I would do something like this:
void HistogramThread(int i1, Action<int[]> HandleResults)
{
int[] histogram = new int[HistogramSize];
for (int i2 = 0; i2 < N; i2++)
for (int i3 = 0; i3 < N; i3++)
for (int i4 = 0; i4 < N; i4++)
histogram[bin_index(i1, i2, i3, i4)] += 1;
HandleResults(histogram);
}
int[] CalculateHistogram()
{
int[] histogram = new int[HistogramSize];
ThreadPool pool; // I don't know syntax off the top of my head
for (int i1=0; i1<N; i1++)
{
pool.AddNewThread(HistogramThread, i1, delegate(int[] h)
{
lock (histogram)
{
for (int i=0; i<HistogramSize; i++)
histogram[i] += h[i];
}
});
}
pool.WaitForAllThreadsToFinish();
return histogram;
}
This way you don't need to share any memory, until the end.

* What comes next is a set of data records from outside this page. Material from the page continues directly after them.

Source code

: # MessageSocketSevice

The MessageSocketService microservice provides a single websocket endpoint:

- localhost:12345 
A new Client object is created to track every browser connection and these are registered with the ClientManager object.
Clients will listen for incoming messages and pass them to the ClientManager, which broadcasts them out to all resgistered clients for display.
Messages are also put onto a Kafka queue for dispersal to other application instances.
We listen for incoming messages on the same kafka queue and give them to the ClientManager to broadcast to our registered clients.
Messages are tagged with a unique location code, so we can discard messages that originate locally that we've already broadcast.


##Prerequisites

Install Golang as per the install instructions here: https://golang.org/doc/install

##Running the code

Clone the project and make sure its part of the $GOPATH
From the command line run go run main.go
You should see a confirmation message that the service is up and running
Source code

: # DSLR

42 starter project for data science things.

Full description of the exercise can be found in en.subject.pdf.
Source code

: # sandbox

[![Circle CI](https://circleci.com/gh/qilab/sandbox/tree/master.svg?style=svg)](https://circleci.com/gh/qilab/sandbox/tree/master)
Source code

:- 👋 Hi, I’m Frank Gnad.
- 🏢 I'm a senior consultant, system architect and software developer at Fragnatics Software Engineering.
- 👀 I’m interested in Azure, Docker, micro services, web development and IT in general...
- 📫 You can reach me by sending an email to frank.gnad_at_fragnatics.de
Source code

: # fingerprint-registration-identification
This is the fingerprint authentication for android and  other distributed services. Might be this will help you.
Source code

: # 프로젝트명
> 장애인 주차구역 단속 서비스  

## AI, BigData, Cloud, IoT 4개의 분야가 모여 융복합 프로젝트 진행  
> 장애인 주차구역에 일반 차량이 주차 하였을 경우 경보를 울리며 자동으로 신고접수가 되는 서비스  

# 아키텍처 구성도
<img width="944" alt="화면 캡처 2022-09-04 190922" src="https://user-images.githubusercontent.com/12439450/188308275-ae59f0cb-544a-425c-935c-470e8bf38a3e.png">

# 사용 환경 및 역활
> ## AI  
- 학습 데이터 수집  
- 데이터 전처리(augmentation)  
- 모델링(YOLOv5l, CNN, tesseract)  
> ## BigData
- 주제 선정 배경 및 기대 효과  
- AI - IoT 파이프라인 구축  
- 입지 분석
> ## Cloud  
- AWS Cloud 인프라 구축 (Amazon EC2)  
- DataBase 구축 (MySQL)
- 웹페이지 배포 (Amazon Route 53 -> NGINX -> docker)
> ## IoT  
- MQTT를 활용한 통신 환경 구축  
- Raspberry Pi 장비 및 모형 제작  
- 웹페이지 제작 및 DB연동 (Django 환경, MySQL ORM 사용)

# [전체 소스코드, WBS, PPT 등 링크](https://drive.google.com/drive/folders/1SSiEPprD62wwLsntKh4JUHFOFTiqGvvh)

I agree with Sharptooth that your first approach seems like the only plausible one.
Your single threaded app is continuously assigning to memory. To get any speedup, your several threads would need to also be continuously assigning to memory. If only one thread is assigning at a time, you would get no speedup at all. So if your assignments are guarded, the whole exercise would fail.
This would be a dangerous approach since you assigning to shared memory without a guard. But it seems to be worth the danger (if a x2 speedup matters). If you can be sure that all the values of bin_index(i1, i2, i3, i4) are different in your division of the loop, then it should work since the array assignment would be to a different locations in your shared memory. Still, one always should look and hard at approaches like this.
I assume you would also produce a test routine to compare the results of the two versions.
Looking at your bin_index(i1, i2, i3, i4), I suspect your process could not be parallelized without considerable effort.
The only way to divide up the work of calculation in your loop is, again, to be sure that your threads will access the same areas in memory. However, it looks like bin_index(i1, i2, i3, i4) will likely repeat values quite often. You might divide up the iteration into the conditions where bin_index is higher than a cutoff and where it is lower than a cut-off. Or you could divide it arbitrarily and see whether increment is implemented atomically. But any complex threading approach looks unlikely to provide improvement if you can only have two cores to work with to start with.
As I understand it, OpenMP was made just for what you are trying to do, although I have to admit I have not used it yet myself. Basically it seems to boil down to just including a header and adding a pragma clause.
You could probably also use Intel's Thread Building Blocks Library.
If you ever do it in .NET, use the Parallel Extensions.